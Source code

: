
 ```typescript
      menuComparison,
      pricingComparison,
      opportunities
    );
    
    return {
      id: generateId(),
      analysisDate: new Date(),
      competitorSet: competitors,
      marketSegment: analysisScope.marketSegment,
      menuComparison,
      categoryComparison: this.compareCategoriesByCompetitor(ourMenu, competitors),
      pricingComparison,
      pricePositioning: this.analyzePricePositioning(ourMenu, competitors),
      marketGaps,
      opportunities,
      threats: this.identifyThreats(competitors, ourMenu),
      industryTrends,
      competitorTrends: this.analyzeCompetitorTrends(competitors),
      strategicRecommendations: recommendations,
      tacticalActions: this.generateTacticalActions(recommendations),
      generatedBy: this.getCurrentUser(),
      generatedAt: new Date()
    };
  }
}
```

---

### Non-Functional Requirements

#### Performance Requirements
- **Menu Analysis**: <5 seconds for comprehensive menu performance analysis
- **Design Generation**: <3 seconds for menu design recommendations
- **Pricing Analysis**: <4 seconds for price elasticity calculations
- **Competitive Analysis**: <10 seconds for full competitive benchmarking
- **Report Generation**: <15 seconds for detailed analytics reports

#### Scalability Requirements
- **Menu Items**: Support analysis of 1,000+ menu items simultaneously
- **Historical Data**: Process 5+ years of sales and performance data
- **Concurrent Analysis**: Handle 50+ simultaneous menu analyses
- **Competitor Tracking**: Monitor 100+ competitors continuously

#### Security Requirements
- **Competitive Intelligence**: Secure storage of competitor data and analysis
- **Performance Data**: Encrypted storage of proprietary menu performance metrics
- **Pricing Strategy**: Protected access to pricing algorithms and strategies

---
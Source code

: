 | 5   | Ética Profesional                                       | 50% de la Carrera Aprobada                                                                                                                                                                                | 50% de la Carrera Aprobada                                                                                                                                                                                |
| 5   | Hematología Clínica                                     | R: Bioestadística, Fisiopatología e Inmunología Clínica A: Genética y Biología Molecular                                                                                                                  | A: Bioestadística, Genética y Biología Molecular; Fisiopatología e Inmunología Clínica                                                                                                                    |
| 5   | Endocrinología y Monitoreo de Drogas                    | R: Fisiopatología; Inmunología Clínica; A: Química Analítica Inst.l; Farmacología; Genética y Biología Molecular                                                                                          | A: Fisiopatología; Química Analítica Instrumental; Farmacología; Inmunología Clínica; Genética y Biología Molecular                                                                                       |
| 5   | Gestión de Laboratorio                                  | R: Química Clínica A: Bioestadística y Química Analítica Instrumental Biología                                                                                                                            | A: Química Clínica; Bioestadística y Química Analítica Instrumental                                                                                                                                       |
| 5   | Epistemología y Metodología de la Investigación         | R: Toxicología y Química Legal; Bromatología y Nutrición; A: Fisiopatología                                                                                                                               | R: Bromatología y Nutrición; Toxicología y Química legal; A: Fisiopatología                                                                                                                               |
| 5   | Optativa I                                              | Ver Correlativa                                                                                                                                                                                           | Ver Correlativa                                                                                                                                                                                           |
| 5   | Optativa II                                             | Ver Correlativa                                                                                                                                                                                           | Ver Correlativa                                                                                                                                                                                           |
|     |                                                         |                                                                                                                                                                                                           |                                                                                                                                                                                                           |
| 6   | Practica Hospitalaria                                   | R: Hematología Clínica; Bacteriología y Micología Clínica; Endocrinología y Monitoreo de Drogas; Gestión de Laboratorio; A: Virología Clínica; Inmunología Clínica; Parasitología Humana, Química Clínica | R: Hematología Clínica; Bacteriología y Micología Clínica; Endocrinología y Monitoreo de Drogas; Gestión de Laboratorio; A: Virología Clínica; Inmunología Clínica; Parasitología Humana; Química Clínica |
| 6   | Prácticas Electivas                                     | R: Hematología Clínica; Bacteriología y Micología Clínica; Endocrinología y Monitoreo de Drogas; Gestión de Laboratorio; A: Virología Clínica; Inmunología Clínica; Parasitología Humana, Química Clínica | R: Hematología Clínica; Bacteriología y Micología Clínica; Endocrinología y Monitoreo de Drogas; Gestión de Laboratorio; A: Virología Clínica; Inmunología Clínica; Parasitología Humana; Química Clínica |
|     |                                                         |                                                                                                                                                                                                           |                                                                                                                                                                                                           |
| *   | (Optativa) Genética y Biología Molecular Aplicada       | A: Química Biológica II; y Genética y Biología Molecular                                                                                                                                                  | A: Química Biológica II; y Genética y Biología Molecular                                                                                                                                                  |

________________

§ Required work
In the listing above, locate the line containing "- **Pricing Analysis**: <4" and the line containing "#### Scalability Requirements", then transcribe both and every line between them verbatim.

§ Written solution
- **Pricing Analysis**: <4 seconds for price elasticity calculations
- **Competitive Analysis**: <10 seconds for full competitive benchmarking
- **Report Generation**: <15 seconds for detailed analytics reports

#### Scalability Requirements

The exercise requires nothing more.